> _Goal of the exercise_
Please copy all of the data that follows exactly, leaving any pictures out.

> _Data records_

====

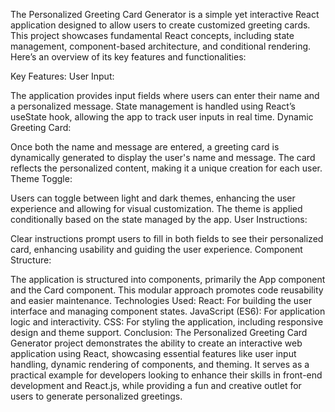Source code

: The Personalized Greeting Card Generator is a simple yet interactive React application designed to allow users to create customized greeting cards. This project showcases fundamental React concepts, including state management, component-based architecture, and conditional rendering. Here’s an overview of its key features and functionalities:

Key Features:
User Input:

The application provides input fields where users can enter their name and a personalized message.
State management is handled using React’s useState hook, allowing the app to track user inputs in real time.
Dynamic Greeting Card:

Once both the name and message are entered, a greeting card is dynamically generated to display the user's name and message.
The card reflects the personalized content, making it a unique creation for each user.
Theme Toggle:

Users can toggle between light and dark themes, enhancing the user experience and allowing for visual customization.
The theme is applied conditionally based on the state managed by the app.
User Instructions:

Clear instructions prompt users to fill in both fields to see their personalized card, enhancing usability and guiding the user experience.
Component Structure:

The application is structured into components, primarily the App component and the Card component. This modular approach promotes code reusability and easier maintenance.
Technologies Used:
React: For building the user interface and managing component states.
JavaScript (ES6): For application logic and interactivity.
CSS: For styling the application, including responsive design and theme support.
Conclusion:
The Personalized Greeting Card Generator project demonstrates the ability to create an interactive web application using React, showcasing essential features like user input handling, dynamic rendering of components, and theming. It serves as a practical example for developers looking to enhance their skills in front-end development and React.js, while providing a fun and creative outlet for users to generate personalized greetings.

====

> _Exercise output_
Source code

: The Personalized Greeting Card Generator is a simple yet interactive React application designed to allow users to create customized greeting cards. This project showcases fundamental React concepts, including state management, component-based architecture, and conditional rendering. Here’s an overview of its key features and functionalities:

Key Features:
User Input:

The application provides input fields where users can enter their name and a personalized message.
State management is handled using React’s useState hook, allowing the app to track user inputs in real time.
Dynamic Greeting Card:

Once both the name and message are entered, a greeting card is dynamically generated to display the user's name and message.
The card reflects the personalized content, making it a unique creation for each user.
Theme Toggle:

Users can toggle between light and dark themes, enhancing the user experience and allowing for visual customization.
The theme is applied conditionally based on the state managed by the app.
User Instructions:

Clear instructions prompt users to fill in both fields to see their personalized card, enhancing usability and guiding the user experience.
Component Structure:

The application is structured into components, primarily the App component and the Card component. This modular approach promotes code reusability and easier maintenance.
Technologies Used:
React: For building the user interface and managing component states.
JavaScript (ES6): For application logic and interactivity.
CSS: For styling the application, including responsive design and theme support.
Conclusion:
The Personalized Greeting Card Generator project demonstrates the ability to create an interactive web application using React, showcasing essential features like user input handling, dynamic rendering of components, and theming. It serves as a practical example for developers looking to enhance their skills in front-end development and React.js, while providing a fun and creative outlet for users to generate personalized greetings.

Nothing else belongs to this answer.